Functional Requirements

  1. Cart management — Users can add/remove items, update quantities, and view their cart.
  2. Order placement — Convert a cart into an order with address, payment method, and delivery preference.
  3. Payment processing — Charge the customer and handle payment failures, refunds, and retries.
  4. Inventory management — Track stock levels, reserve inventory during checkout, and prevent overselling.
  5. Order tracking — Display real-time order status (confirmed, processing, shipped, delivered).
  6. Order cancellation — Allow cancellation before shipment, triggering refund and inventory release.

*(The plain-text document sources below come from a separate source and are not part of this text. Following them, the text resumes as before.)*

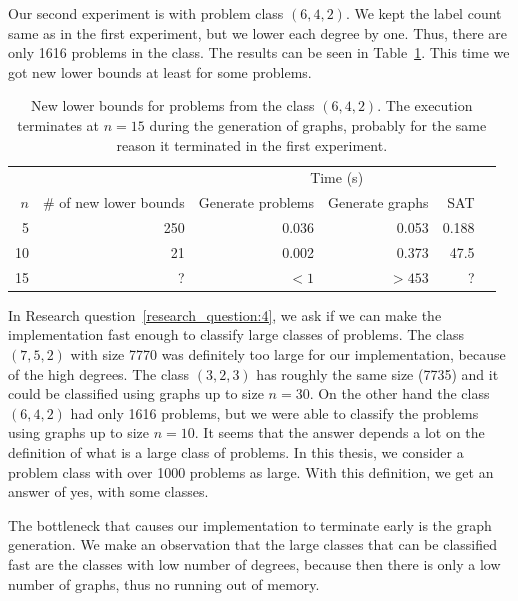 Our second experiment is with problem class $(6,4,2)$.
We kept the label count same as in the first experiment, but we lower each degree by one.
Thus, there are only 1616 problems in the class.
The results can be seen in Table~\ref{tbl:results:new_lower_bounds_for_classes:6_4_2}.
This time we got new lower bounds at least for some problems.
\begin{table}[H]
    \centering
    \begin{tabular}{rrrrrr}
        \toprule
        && \multicolumn{3}{c}{Time (s)} \\
        \cmidrule{3-5}
        $n$ & \# of new lower bounds & Generate problems & Generate graphs & SAT\\
        \midrule
        5  & 250  & 0.036  & 0.053  & 0.188\\
        10 & 21 & 0.002 & 0.373 & 47.5\phantom{00} \\
        15 & ? & $<1$\phantom{.000} & $>453$\phantom{.000} & ? \\
        \bottomrule
    \end{tabular}
    \caption{%
    New lower bounds for problems from the class $(6,4,2)$.
    The execution terminates at $n=15$ during the generation of graphs, probably for the same reason it terminated in the first experiment.
    }
    \label{tbl:results:new_lower_bounds_for_classes:6_4_2}
\end{table}

In Research question~\ref{research_question:4}, we ask if we can make the implementation fast enough to classify large classes of problems.
The class $(7,5,2)$ with size 7770 was definitely too large for our implementation, because of the high degrees.
The class $(3,2,3)$ has roughly the same size (7735) and it could be classified using graphs up to size $n=30$.
On the other hand the class $(6,4,2)$ had only 1616 problems, but we were able to classify the problems using graphs up to size $n=10$.
It seems that the answer depends a lot on the definition of what is a large class of problems.
In this thesis, we consider a problem class with over 1000 problems as large.
With this definition, we get an answer of yes, with some classes.

The bottleneck that causes our implementation to terminate early is the graph generation.
We make an observation that the large classes that can be classified fast are the classes with low number of degrees, because then there is only a low number of graphs, thus no running out of memory.
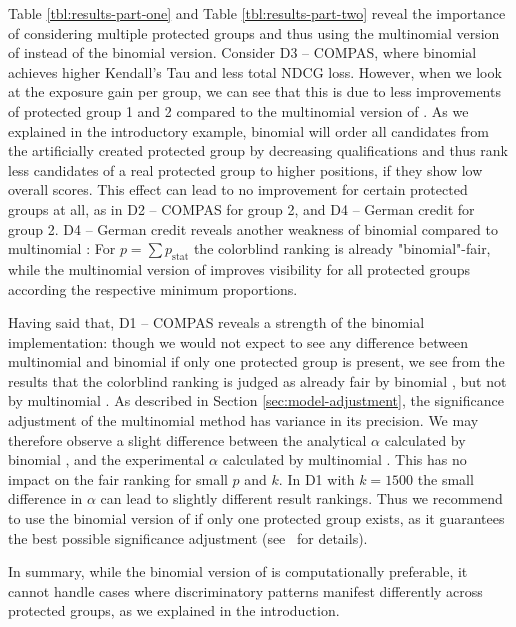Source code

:  Table \ref{tbl:results-part-one} and Table \ref{tbl:results-part-two} reveal the importance of considering multiple protected groups and thus using the multinomial version of \algoFAIR instead of the binomial version. 
%
Consider D3 -- COMPAS, where binomial \algoFAIR achieves higher Kendall's Tau and less total NDCG loss. 
%
However, when we look at the exposure gain per group, we can see that this is due to less improvements of protected group 1 and 2 compared to the multinomial version of \algoFAIR. 
%
As we explained in the introductory example, binomial \algoFAIR will order all candidates from the artificially created protected group by decreasing qualifications and thus rank less candidates of a real protected group to higher positions, if they show low overall scores.
%
This effect can lead to no improvement for certain protected groups at all, as in D2 -- COMPAS for group 2, and D4 -- German credit for group 2. 
%
D4 -- German credit reveals another weakness of binomial \algoFAIR compared to multinomial \algoFAIR: For $p=\sum p_{\text{stat}}$ the colorblind ranking is already "binomial"-fair, while the multinomial version of \algoFAIR improves visibility for all protected groups according the respective minimum proportions. 

Having said that, D1 -- COMPAS reveals a strength of the binomial \algoFAIR implementation: though we would not expect to see any difference between multinomial \algoFAIR and binomial \algoFAIR if only one protected group is present, we see from the results that the colorblind ranking is judged as already fair by binomial \algoFAIR, but not by multinomial \algoFAIR. 
%
As described in Section \ref{sec:model-adjustment}, the significance adjustment of the multinomial method has variance in its precision. 
%
We may therefore observe a slight difference between the analytical $\alpha$ calculated by binomial \algoFAIR, and the experimental $\alpha$ calculated by multinomial \algoFAIR.
%
This has no impact on the fair ranking for small $p$ and $k$. 
%
In D1 with $k=1500$ the small difference in $\alpha$ can lead to slightly different result rankings. 
%
Thus we recommend to use the binomial version of \algoFAIR if only one protected group exists, as it guarantees the best possible significance adjustment (see~\citet{zehlike2020note} for details).

In summary, while the binomial version of \algoFAIR is computationally preferable, it cannot handle cases where discriminatory patterns manifest differently across protected groups, as we explained in the introduction.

Non-Functional Requirements

  1. Consistency — Inventory must never go negative. A customer must never be charged without an order being created.
  2. Idempotency — Payment retries must not result in double charges.
  3. Availability — The checkout flow must be available 99.99% of the time during peak traffic.
  4. Scalability — Handle 10,000 orders per second during flash sales.
  5. Fault tolerance — If any service fails mid-transaction, the system must recover to a consistent state.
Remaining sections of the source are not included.